- Collected data
▼
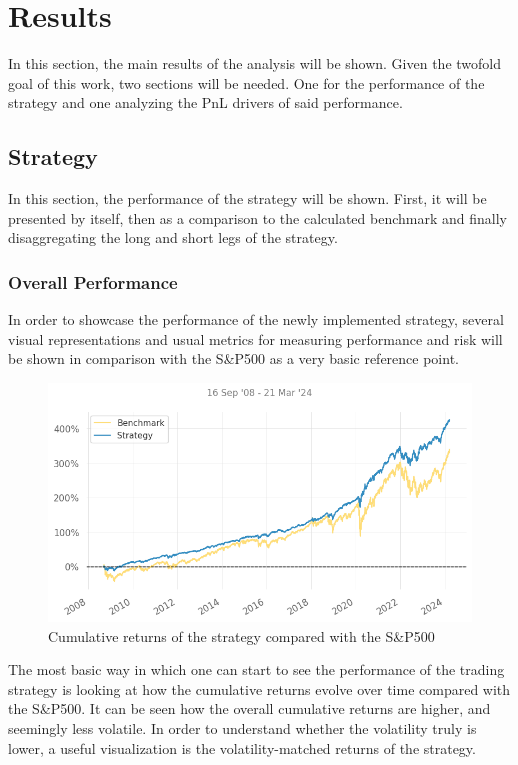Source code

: \section{Results}
In this section, the main results of the analysis will be shown. Given the twofold goal of this work, two sections will be needed. One for the performance of the strategy and one analyzing the PnL drivers of said performance. 

\subsection{Strategy}
In this section, the performance of the strategy will be shown. First, it will be presented by itself, then as a comparison to the calculated benchmark and finally disaggregating the long and short legs of the strategy. 

\subsubsection{Overall Performance}
\label{sec:overall-performance}
In order to showcase the performance of the newly implemented strategy, several visual representations and usual metrics for measuring performance and risk will be shown in comparison with the S\&P500 as a very basic reference point. 

\begin{figure}[ht]
    \includegraphics[width=\linewidth]{assets/strat-vs-sp500.png}
    \caption{Cumulative returns of the strategy compared with the S\&P500}
    \label{fig:strat-vs-sp500}
\end{figure}

The most basic way in which one can start to see the performance of the trading strategy is looking at how the cumulative returns evolve over time compared with the S\&P500. It can be seen how the overall cumulative returns are higher, and seemingly less volatile. 
In order to understand whether the volatility truly is lower, a useful visualization is the volatility-matched returns of the strategy.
▲
- Problem requirements
Please output all the records above exactly, leaving out every picture.

- Your solution
Source code

: \section{Results}
In this section, the main results of the analysis will be shown. Given the twofold goal of this work, two sections will be needed. One for the performance of the strategy and one analyzing the PnL drivers of said performance. 

\subsection{Strategy}
In this section, the performance of the strategy will be shown. First, it will be presented by itself, then as a comparison to the calculated benchmark and finally disaggregating the long and short legs of the strategy. 

\subsubsection{Overall Performance}
\label{sec:overall-performance}
In order to showcase the performance of the newly implemented strategy, several visual representations and usual metrics for measuring performance and risk will be shown in comparison with the S\&P500 as a very basic reference point. 

\begin{figure}[ht]
    \includegraphics[width=\linewidth]{assets/strat-vs-sp500.png}
    \caption{Cumulative returns of the strategy compared with the S\&P500}
    \label{fig:strat-vs-sp500}
\end{figure}

The most basic way in which one can start to see the performance of the trading strategy is looking at how the cumulative returns evolve over time compared with the S\&P500. It can be seen how the overall cumulative returns are higher, and seemingly less volatile. 
In order to understand whether the volatility truly is lower, a useful visualization is the volatility-matched returns of the strategy.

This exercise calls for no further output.